Charcoal is the latest rage, but is it good for your mouth?
by Mark A. Penshorn, DDS, Schertz Dentist
Recently there have been many advertisements and testimonials advocating the use of charcoal and charcoal-based toothpastes. In response, a large review of international scientific literature has been published. Here’s what it found:
*None of the 50 different toothpastes that were identified had any references for any clinical trials of effectiveness or toxicity and none displayed the American Dental Association Seal of Acceptance.
*No scientific support was found in any of the literature for charcoal providing any detoxification benefits to the teeth or oral mucosa.
*There were no reports that confirmed the claim made by 22 of the 50 vendors that charcoal based oral products unambiguously promoted antibacterial properties.
*The authors (noted below) conclude that
1. formal studies should be conducted to evaluate the therapeutic efficacy and safety of charcoal-based toothpastes and
2. claims of benefits are currently unproven.
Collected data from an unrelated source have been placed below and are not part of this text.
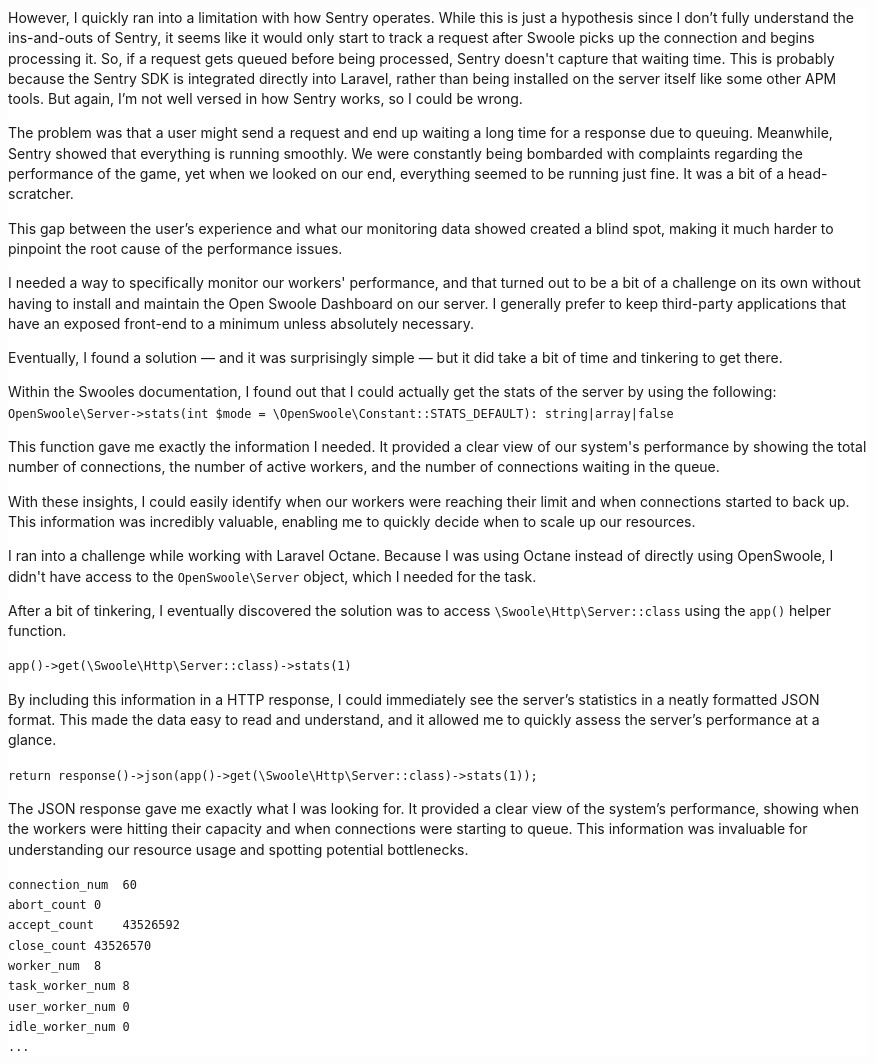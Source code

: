 However, I quickly ran into a limitation with how Sentry operates. While this is just a hypothesis since I don’t fully understand the ins-and-outs of Sentry, it seems like it would only start to track a request after Swoole picks up the connection and begins processing it. So, if a request gets queued before being processed, Sentry doesn't capture that waiting time. This is probably because the Sentry SDK is integrated directly into Laravel, rather than being installed on the server itself like some other APM tools. But again, I’m not well versed in how Sentry works, so I could be wrong. 

The problem was that a user might send a request and end up waiting a long time for a response due to queuing. Meanwhile, Sentry showed that everything is running smoothly. We were constantly being bombarded with complaints regarding the performance of the game, yet when we looked on our end, everything seemed to be running just fine. It was a bit of a head-scratcher.

This gap between the user’s experience and what our monitoring data showed created a blind spot, making it much harder to pinpoint the root cause of the performance issues.

I needed a way to specifically monitor our workers' performance, and that turned out to be a bit of a challenge on its own without having to install and maintain the Open Swoole Dashboard on our server. I generally prefer to keep third-party applications that have an exposed front-end to a minimum unless absolutely necessary.

Eventually, I found a solution — and it was surprisingly simple — but it did take a bit of time and tinkering to get there.

Within the Swooles documentation, I found out that I could actually get the stats of the server by using the following:\
`OpenSwoole\Server->stats(int $mode = \OpenSwoole\Constant::STATS_DEFAULT): string|array|false`

This function gave me exactly the information I needed. It provided a clear view of our system's performance by showing the total number of connections, the number of active workers, and the number of connections waiting in the queue.

With these insights, I could easily identify when our workers were reaching their limit and when connections started to back up. This information was incredibly valuable, enabling me to quickly decide when to scale up our resources.

I ran into a challenge while working with Laravel Octane. Because I was using Octane instead of directly using OpenSwoole, I didn't have access to the `OpenSwoole\Server` object, which I needed for the task. 

After a bit of tinkering, I eventually discovered the solution was to access `\Swoole\Http\Server::class` using the `app()` helper function. 

`app()->get(\Swoole\Http\Server::class)->stats(1)`

By including this information in a HTTP response, I could immediately see the server’s statistics in a neatly formatted JSON format. This made the data easy to read and understand, and it allowed me to quickly assess the server’s performance at a glance.

`return response()->json(app()->get(\Swoole\Http\Server::class)->stats(1));`

The JSON response gave me exactly what I was looking for. It provided a clear view of the system’s performance, showing when the workers were hitting their capacity and when connections were starting to queue. This information was invaluable for understanding our resource usage and spotting potential bottlenecks.

```
connection_num	60
abort_count	0
accept_count	43526592
close_count	43526570
worker_num	8
task_worker_num	8
user_worker_num	0
idle_worker_num	0
...
```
3. there may actually be health risks associated with some of the 15 poly-aromatic hydrocarbons found in charcoal as well as other ingredients in some of the toothpastes.
In my opinion, patients should not begin ingesting charcoal or using it as a dental paste until further studies regarding its toxicity are completed.
Mark A. Penshorn, DDS October 2017
(Reference: John A. Brooks, DDS, Nasir Bushirelahi, PhD, Mark A Reynolds, DDS, PhD
“Journal of the American Dental Association”, September 2017, pg 148)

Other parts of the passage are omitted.